#### Problem
Return the run of lines below that opens with the line containing "- **期待する役割**: プロジェクト推進（顧客との接点を持ちながら）" and closes with the line containing "- **特記事項**: 希望年収600万円、中・大規模基盤に挑戦したい", keeping each one exact.

Rendered images with source text:
* * *

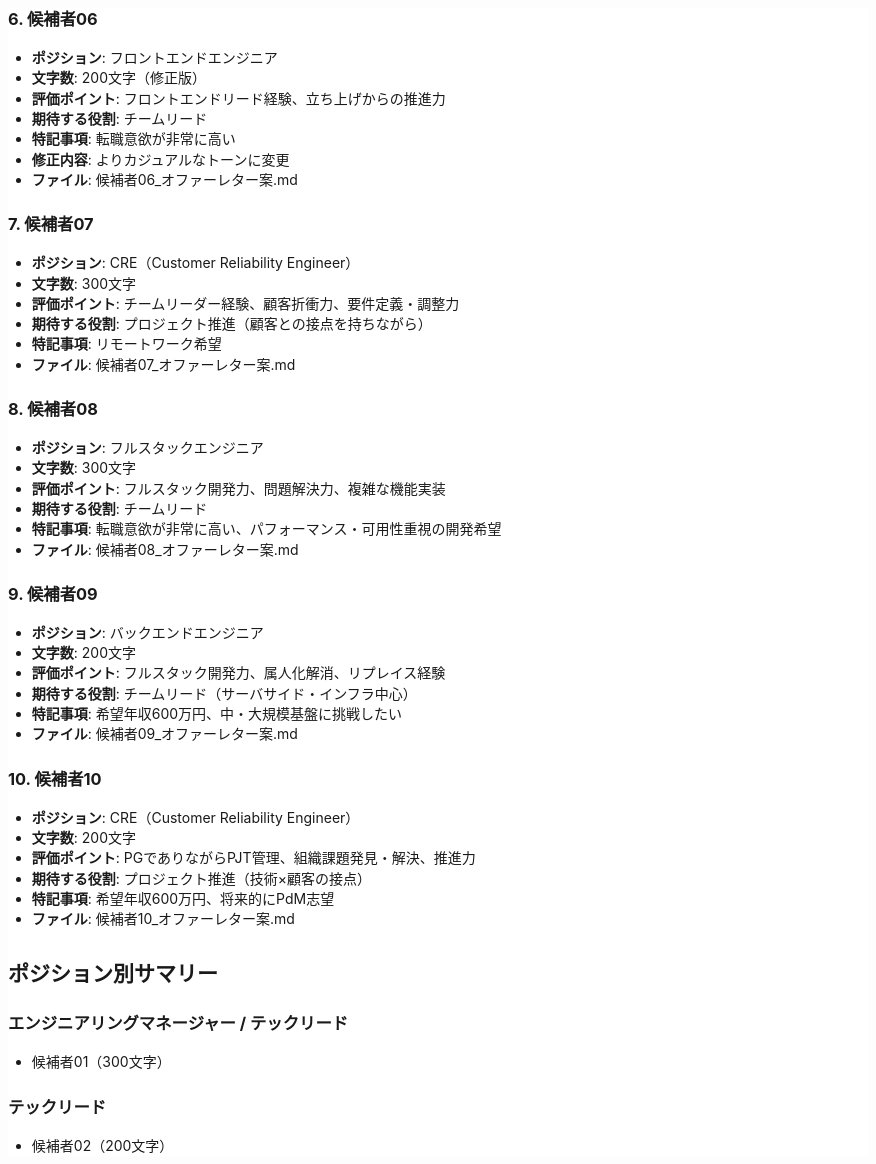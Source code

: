 ### 6. 候補者06
- **ポジション**: フロントエンドエンジニア
- **文字数**: 200文字（修正版）
- **評価ポイント**: フロントエンドリード経験、立ち上げからの推進力
- **期待する役割**: チームリード
- **特記事項**: 転職意欲が非常に高い
- **修正内容**: よりカジュアルなトーンに変更
- **ファイル**: 候補者06_オファーレター案.md

### 7. 候補者07
- **ポジション**: CRE（Customer Reliability Engineer）
- **文字数**: 300文字
- **評価ポイント**: チームリーダー経験、顧客折衝力、要件定義・調整力
- **期待する役割**: プロジェクト推進（顧客との接点を持ちながら）
- **特記事項**: リモートワーク希望
- **ファイル**: 候補者07_オファーレター案.md

### 8. 候補者08
- **ポジション**: フルスタックエンジニア
- **文字数**: 300文字
- **評価ポイント**: フルスタック開発力、問題解決力、複雑な機能実装
- **期待する役割**: チームリード
- **特記事項**: 転職意欲が非常に高い、パフォーマンス・可用性重視の開発希望
- **ファイル**: 候補者08_オファーレター案.md

### 9. 候補者09
- **ポジション**: バックエンドエンジニア
- **文字数**: 200文字
- **評価ポイント**: フルスタック開発力、属人化解消、リプレイス経験
- **期待する役割**: チームリード（サーバサイド・インフラ中心）
- **特記事項**: 希望年収600万円、中・大規模基盤に挑戦したい
- **ファイル**: 候補者09_オファーレター案.md

### 10. 候補者10
- **ポジション**: CRE（Customer Reliability Engineer）
- **文字数**: 200文字
- **評価ポイント**: PGでありながらPJT管理、組織課題発見・解決、推進力
- **期待する役割**: プロジェクト推進（技術×顧客の接点）
- **特記事項**: 希望年収600万円、将来的にPdM志望
- **ファイル**: 候補者10_オファーレター案.md

## ポジション別サマリー

### エンジニアリングマネージャー / テックリード
- 候補者01（300文字）

### テックリード
- 候補者02（200文字）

* * *

#### Response
- **期待する役割**: プロジェクト推進（顧客との接点を持ちながら）
- **特記事項**: リモートワーク希望
- **ファイル**: 候補者07_オファーレター案.md

### 8. 候補者08
- **ポジション**: フルスタックエンジニア
- **文字数**: 300文字
- **評価ポイント**: フルスタック開発力、問題解決力、複雑な機能実装
- **期待する役割**: チームリード
- **特記事項**: 転職意欲が非常に高い、パフォーマンス・可用性重視の開発希望
- **ファイル**: 候補者08_オファーレター案.md

### 9. 候補者09
- **ポジション**: バックエンドエンジニア
- **文字数**: 200文字
- **評価ポイント**: フルスタック開発力、属人化解消、リプレイス経験
- **期待する役割**: チームリード（サーバサイド・インフラ中心）
- **特記事項**: 希望年収600万円、中・大規模基盤に挑戦したい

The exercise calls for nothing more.